La sede del nuovo ristorante del gruppo Gaga è un’ex scuola cristiana femminile ed è esemplificativa di un fenomeno che, sebbene non sia esclusivo di Shanghai, distingue la metropoli da altre grandi città cinesi. Vi è, infatti, un continuo dialogo tra la sua avveniristica parte contemporanea e la ricca storia urbanistica della città. Quest’ultimo secolo ha visto una narrazione architettonica che ha spaziato dalla grandeur coloniale ai grattacieli, dagli shopping mall e agli hub più alla moda dei nostri giorni. Tuttavia, sempre più spesso, i monumenti antichi di Shanghai vengono recuperati e rielaborati nel segno della contemporaneità. 

La Changning Villa illustra in maniera magistrale questo cambiamento: costruita nel tardo XIX secolo, faceva parte della St. Mary’s Hall, una scuola fondata dalla Chiesa Episcopale degli Stati Uniti. Oggi, seppur schiacciata dal vicino shopping mall Raffles City, la sua eleganza non solamente perdura, ma si integra perfettamente con l’ambiente moderno in cui si colloca.  

In fase di progettazione del nuovo spazio, lo studio d’architettura Coordination Asia si è lasciato ispirare dall’affascinante storia e dalla location dell’edificio, un tranquillo angolo della vecchia Shanghai in una metropoli al cardiopalma. In particolare, la villa, un tempo, era collegata a una delle donne più in vista della città, la scrittrice cinese Eileen Chang, studentessa della St. Mary’s Hall nel 1937, periodo fondamentale per la città assunto come riferimento per disegnare uno spazio in grado di evocare il fascino della Vecchia Shanghai e un’epoca nota per la sua eleganza e il valore artistico.

Il team di Coordination Asia ha cercato di mantenere il legame tra le connotazioni storiche dell’edificio e la sua funzione attuale di luogo dove consumatori dinamici e alla moda possono ritrovarsi e scambiare idee. Dislocate sui due piani della proprietà, le installazioni d’arte giocano un ruolo fondamentale: opere contemporanee in neon, perfette da fotografare e condividere sui social media, dialogano armoniosamente con oggetti dal sapore più classico. Arredi in tonalità discrete conferiscono un’eleganza naturale allo spazio, mentre pareti appositamente dipinte di un audace verde petrolio spingono lo sguardo verso le grandi vetrate originali della villa. Punti luce in ottone si ripetono nelle stanze e lamelle a soffitto, di grande impatto visivo, rievocano lo splendore dell’edificio, così come i pavimenti del terrazzo, i corridoi e le stanze da bagno. 

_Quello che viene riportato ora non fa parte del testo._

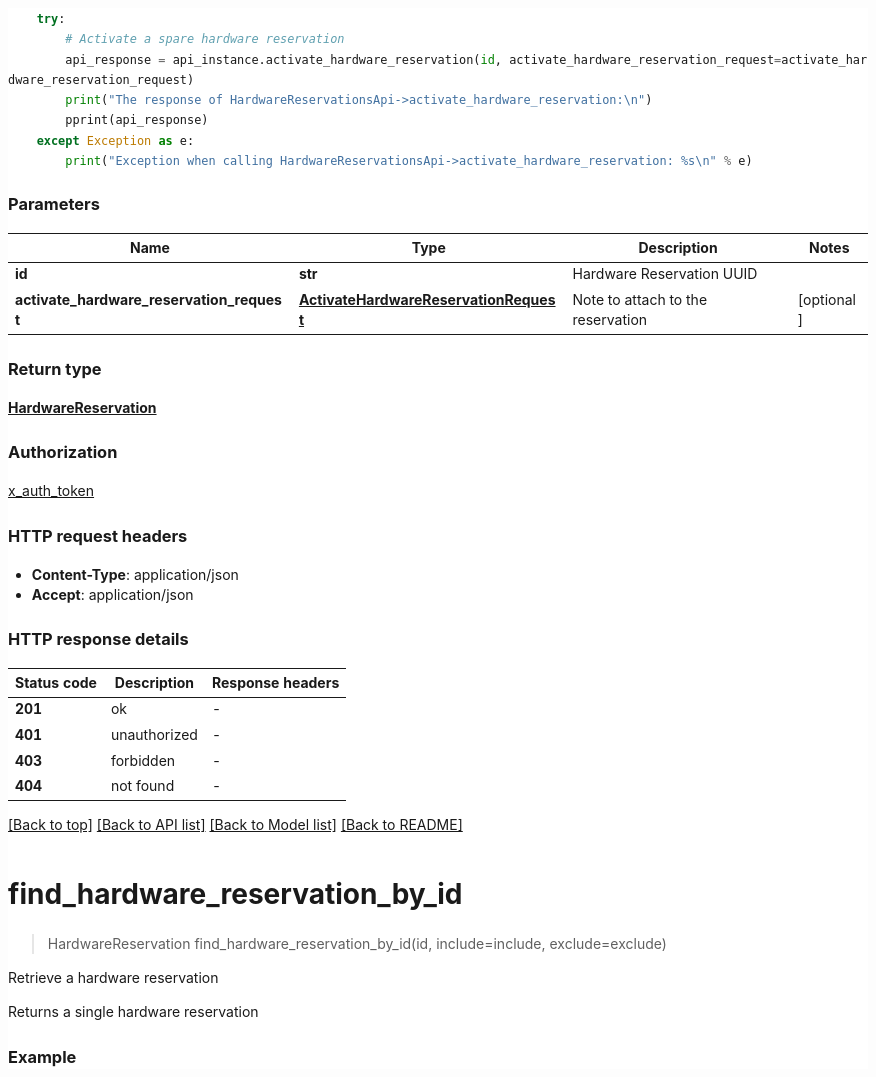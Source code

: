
 ```python
    try:
        # Activate a spare hardware reservation
        api_response = api_instance.activate_hardware_reservation(id, activate_hardware_reservation_request=activate_hardware_reservation_request)
        print("The response of HardwareReservationsApi->activate_hardware_reservation:\n")
        pprint(api_response)
    except Exception as e:
        print("Exception when calling HardwareReservationsApi->activate_hardware_reservation: %s\n" % e)
```



### Parameters

Name | Type | Description  | Notes
------------- | ------------- | ------------- | -------------
 **id** | **str**| Hardware Reservation UUID | 
 **activate_hardware_reservation_request** | [**ActivateHardwareReservationRequest**](ActivateHardwareReservationRequest.md)| Note to attach to the reservation | [optional] 

### Return type

[**HardwareReservation**](HardwareReservation.md)

### Authorization

[x_auth_token](../README.md#x_auth_token)

### HTTP request headers

 - **Content-Type**: application/json
 - **Accept**: application/json

### HTTP response details
| Status code | Description | Response headers |
|-------------|-------------|------------------|
**201** | ok |  -  |
**401** | unauthorized |  -  |
**403** | forbidden |  -  |
**404** | not found |  -  |

[[Back to top]](#) [[Back to API list]](../README.md#documentation-for-api-endpoints) [[Back to Model list]](../README.md#documentation-for-models) [[Back to README]](../README.md)

# **find_hardware_reservation_by_id**
> HardwareReservation find_hardware_reservation_by_id(id, include=include, exclude=exclude)

Retrieve a hardware reservation

Returns a single hardware reservation

### Example
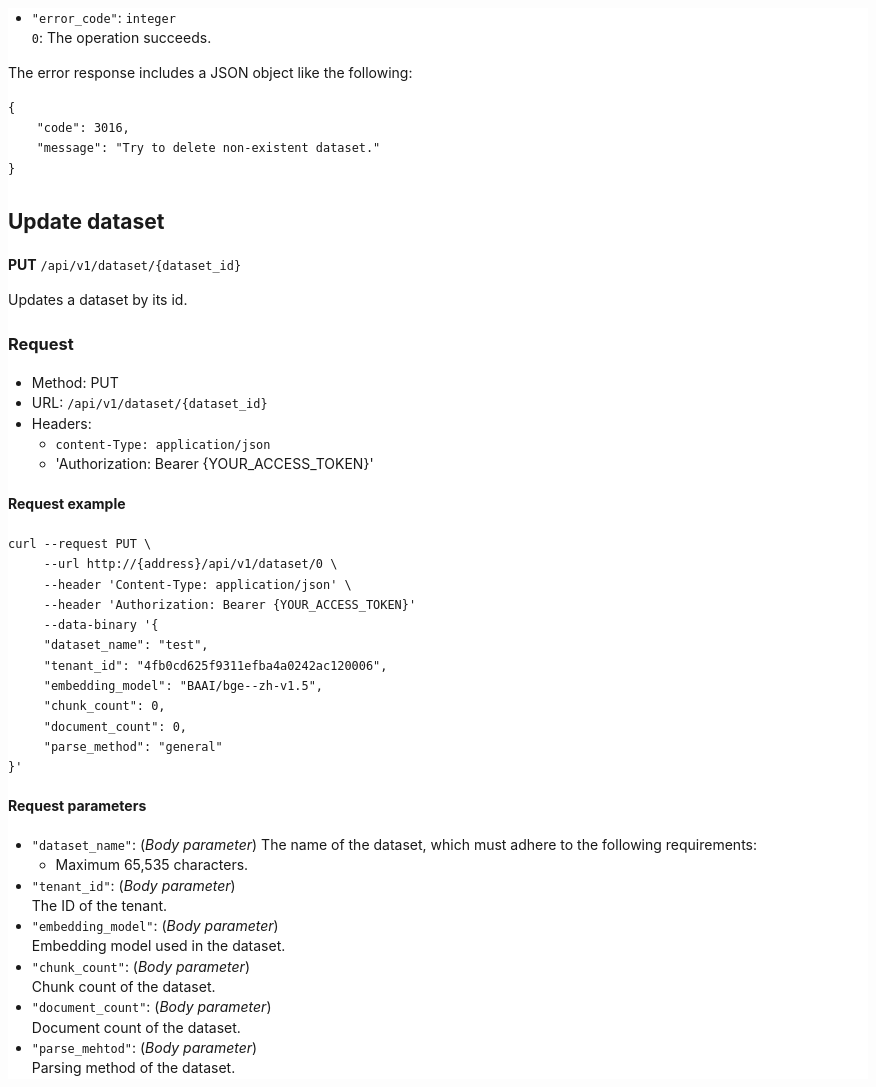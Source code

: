- `"error_code"`: `integer`  
  `0`: The operation succeeds.

  
The error response includes a JSON object like the following:

```shell
{
    "code": 3016,
    "message": "Try to delete non-existent dataset."
}
```

## Update dataset

**PUT** `/api/v1/dataset/{dataset_id}`

Updates a dataset by its id.

### Request

- Method: PUT
- URL: `/api/v1/dataset/{dataset_id}`
- Headers:
  - `content-Type: application/json`
  - 'Authorization: Bearer {YOUR_ACCESS_TOKEN}'


#### Request example

```shell
curl --request PUT \
     --url http://{address}/api/v1/dataset/0 \
     --header 'Content-Type: application/json' \
     --header 'Authorization: Bearer {YOUR_ACCESS_TOKEN}'
     --data-binary '{
     "dataset_name": "test",
     "tenant_id": "4fb0cd625f9311efba4a0242ac120006",
     "embedding_model": "BAAI/bge--zh-v1.5",
     "chunk_count": 0,
     "document_count": 0,
     "parse_method": "general"
}'
```

#### Request parameters

- `"dataset_name"`: (*Body parameter*)
    The name of the dataset, which must adhere to the following requirements:  
    - Maximum 65,535 characters.
- `"tenant_id"`: (*Body parameter*)  
    The ID of the tenant.
- `"embedding_model"`: (*Body parameter*)  
    Embedding model used in the dataset.
- `"chunk_count"`: (*Body parameter*)  
    Chunk count of the dataset.
- `"document_count"`: (*Body parameter*)  
    Document count of the dataset.
- `"parse_mehtod"`: (*Body parameter*)  
    Parsing method of the dataset.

Priorità degli architetti è stata creare un layout e un flusso che soddisfacessero le più svariate esigenze degli ospiti. Il caffè conta tre distinte entrate: una di queste si trova sotto un portico che si apre su un accogliente patio con eleganti tavoli. Indipendentemente dall’ingresso utilizzato, gli ospiti vengono diretti verso un bancone centrale dove ordinare. Ci si può accomodare, poi, sugli alti sgabelli al bancone, su lunghe e comode panche imbottite o ai tavoli del ristorante. Un luogo perfetto, dunque, per rilassarsi e pranzare soli, in coppia o in gruppo e per lavorare con caffè e laptop.

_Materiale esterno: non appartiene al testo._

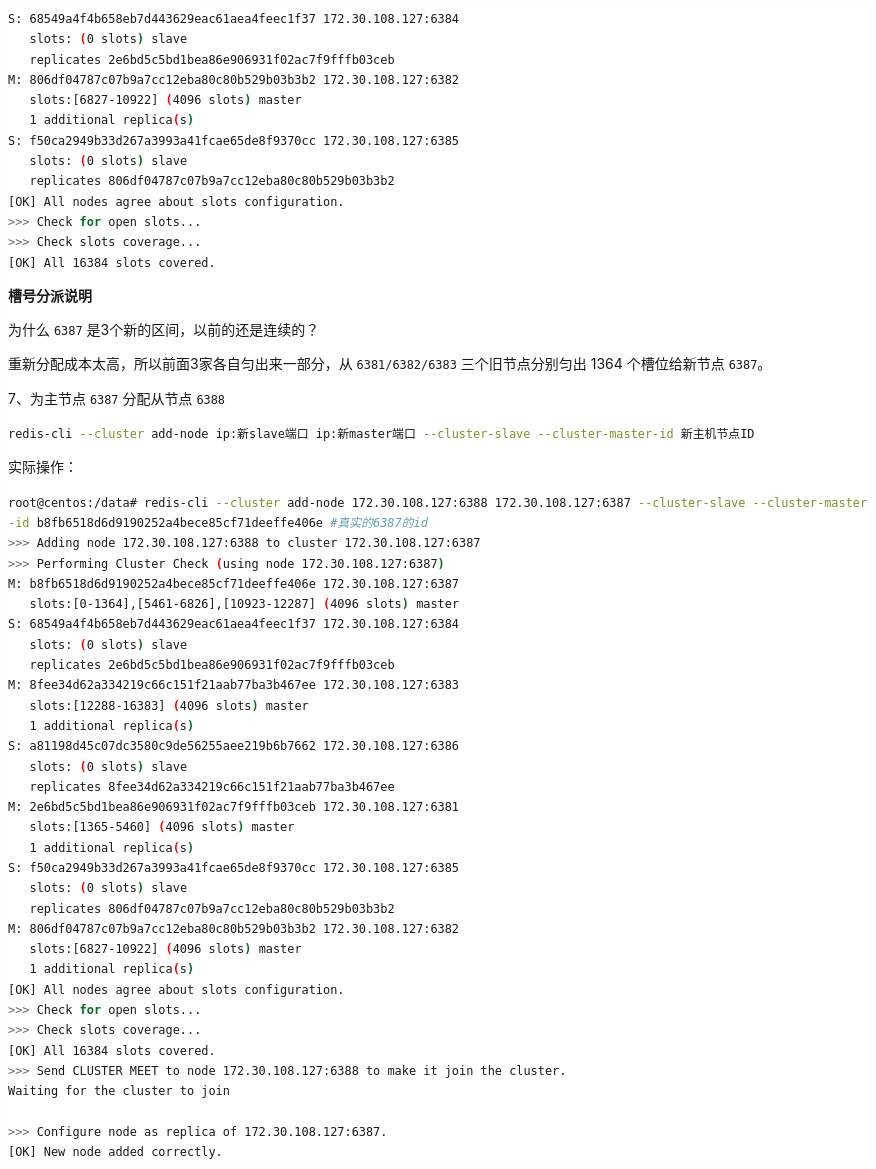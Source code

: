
 ```bash
S: 68549a4f4b658eb7d443629eac61aea4feec1f37 172.30.108.127:6384
   slots: (0 slots) slave
   replicates 2e6bd5c5bd1bea86e906931f02ac7f9fffb03ceb
M: 806df04787c07b9a7cc12eba80c80b529b03b3b2 172.30.108.127:6382
   slots:[6827-10922] (4096 slots) master
   1 additional replica(s)
S: f50ca2949b33d267a3993a41fcae65de8f9370cc 172.30.108.127:6385
   slots: (0 slots) slave
   replicates 806df04787c07b9a7cc12eba80c80b529b03b3b2
[OK] All nodes agree about slots configuration.
>>> Check for open slots...
>>> Check slots coverage...
[OK] All 16384 slots covered.
```

**槽号分派说明**

为什么 `6387` 是3个新的区间，以前的还是连续的？

重新分配成本太高，所以前面3家各自匀出来一部分，从 `6381/6382/6383` 三个旧节点分别匀出 1364 个槽位给新节点 `6387`。

7、为主节点 `6387` 分配从节点 `6388`

```bash
redis-cli --cluster add-node ip:新slave端口 ip:新master端口 --cluster-slave --cluster-master-id 新主机节点ID
```

实际操作：

```bash
root@centos:/data# redis-cli --cluster add-node 172.30.108.127:6388 172.30.108.127:6387 --cluster-slave --cluster-master-id b8fb6518d6d9190252a4bece85cf71deeffe406e #真实的6387的id
>>> Adding node 172.30.108.127:6388 to cluster 172.30.108.127:6387
>>> Performing Cluster Check (using node 172.30.108.127:6387)
M: b8fb6518d6d9190252a4bece85cf71deeffe406e 172.30.108.127:6387
   slots:[0-1364],[5461-6826],[10923-12287] (4096 slots) master
S: 68549a4f4b658eb7d443629eac61aea4feec1f37 172.30.108.127:6384
   slots: (0 slots) slave
   replicates 2e6bd5c5bd1bea86e906931f02ac7f9fffb03ceb
M: 8fee34d62a334219c66c151f21aab77ba3b467ee 172.30.108.127:6383
   slots:[12288-16383] (4096 slots) master
   1 additional replica(s)
S: a81198d45c07dc3580c9de56255aee219b6b7662 172.30.108.127:6386
   slots: (0 slots) slave
   replicates 8fee34d62a334219c66c151f21aab77ba3b467ee
M: 2e6bd5c5bd1bea86e906931f02ac7f9fffb03ceb 172.30.108.127:6381
   slots:[1365-5460] (4096 slots) master
   1 additional replica(s)
S: f50ca2949b33d267a3993a41fcae65de8f9370cc 172.30.108.127:6385
   slots: (0 slots) slave
   replicates 806df04787c07b9a7cc12eba80c80b529b03b3b2
M: 806df04787c07b9a7cc12eba80c80b529b03b3b2 172.30.108.127:6382
   slots:[6827-10922] (4096 slots) master
   1 additional replica(s)
[OK] All nodes agree about slots configuration.
>>> Check for open slots...
>>> Check slots coverage...
[OK] All 16384 slots covered.
>>> Send CLUSTER MEET to node 172.30.108.127:6388 to make it join the cluster.
Waiting for the cluster to join

>>> Configure node as replica of 172.30.108.127:6387.
[OK] New node added correctly.
```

Al piano terra della Gaga Changning Villa, si sono creati due spazi volutamente contrastanti: un’area caffè luminosa e alla moda e un bar sofisticato con un’atmosfera quasi malinconica come a rispecchiare le languide sere nella vecchia Shanghai. Il secondo piano è aperto e armonioso. L’originale soffitto spiovente dell’edificio è stato valorizzato e conservato, modernizzato da un’imponente installazione di bronzo che aleggia sullo spazio. Semi nascosta nell’angolo nord orientale, un’area separata per cene private, da cui gli ospiti possono osservare gli chef in azione attraverso una enorme vetrata sulla cucina, è dominata da quella nuance verde petrolio intensa così presente nello spazio al piano terra. 

Sebbene sia audace e di forte impatto, il design mantiene un dialogo pregno di significato con il passato dell’edificio, proseguendo il suo retaggio come luogo di scambio di idee tramite l’arte, il design e il colore.